<<<<
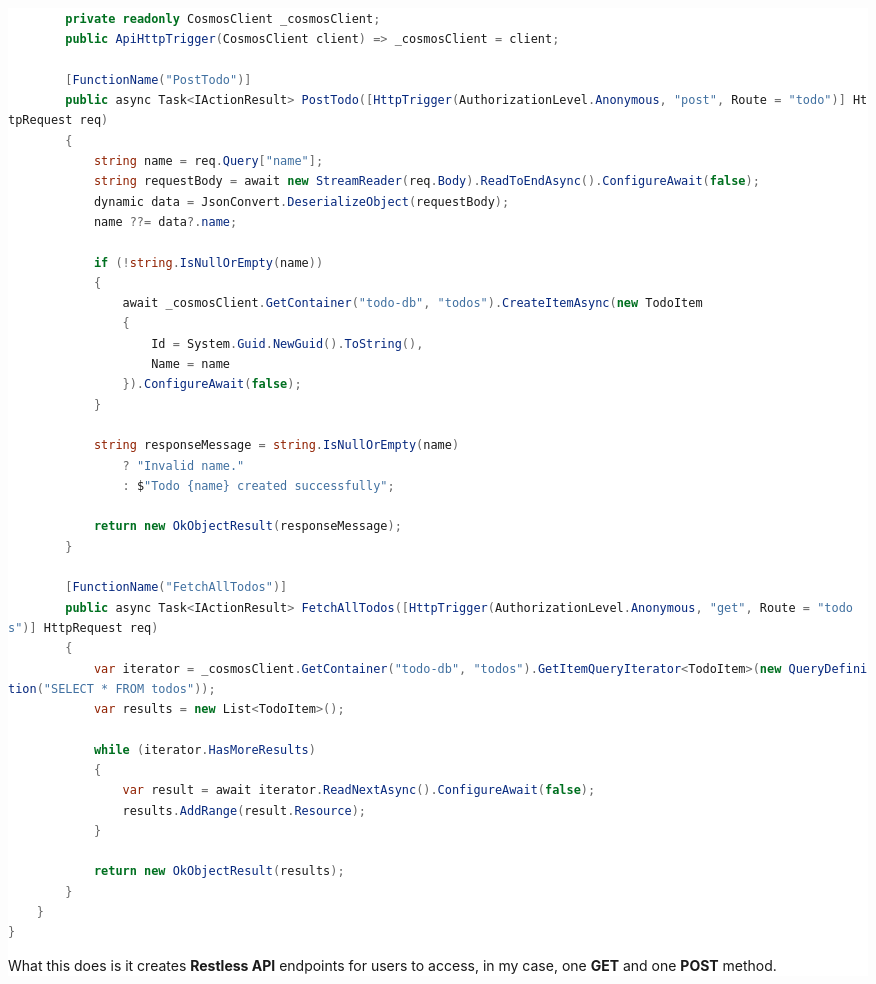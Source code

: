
 ```csharp
        private readonly CosmosClient _cosmosClient;
        public ApiHttpTrigger(CosmosClient client) => _cosmosClient = client;

        [FunctionName("PostTodo")]
        public async Task<IActionResult> PostTodo([HttpTrigger(AuthorizationLevel.Anonymous, "post", Route = "todo")] HttpRequest req)
        {
            string name = req.Query["name"];
            string requestBody = await new StreamReader(req.Body).ReadToEndAsync().ConfigureAwait(false);
            dynamic data = JsonConvert.DeserializeObject(requestBody);
            name ??= data?.name;

            if (!string.IsNullOrEmpty(name))
            {
                await _cosmosClient.GetContainer("todo-db", "todos").CreateItemAsync(new TodoItem
                {
                    Id = System.Guid.NewGuid().ToString(),
                    Name = name
                }).ConfigureAwait(false);
            }

            string responseMessage = string.IsNullOrEmpty(name)
                ? "Invalid name."
                : $"Todo {name} created successfully";

            return new OkObjectResult(responseMessage);
        }

        [FunctionName("FetchAllTodos")]
        public async Task<IActionResult> FetchAllTodos([HttpTrigger(AuthorizationLevel.Anonymous, "get", Route = "todos")] HttpRequest req)
        {
            var iterator = _cosmosClient.GetContainer("todo-db", "todos").GetItemQueryIterator<TodoItem>(new QueryDefinition("SELECT * FROM todos"));
            var results = new List<TodoItem>();

            while (iterator.HasMoreResults)
            {
                var result = await iterator.ReadNextAsync().ConfigureAwait(false);
                results.AddRange(result.Resource);
            }

            return new OkObjectResult(results);
        }
    }
}
```

What this does is it creates **Restless API** endpoints for users to access, in my case, one **GET** and one **POST** method.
>>>>
Where a line of the records has the string "Anonymous", return that line.

▸ Answer to the problem
        public async Task<IActionResult> PostTodo([HttpTrigger(AuthorizationLevel.Anonymous, "post", Route = "todo")] HttpRequest req)
        public async Task<IActionResult> FetchAllTodos([HttpTrigger(AuthorizationLevel.Anonymous, "get", Route = "todos")] HttpRequest req)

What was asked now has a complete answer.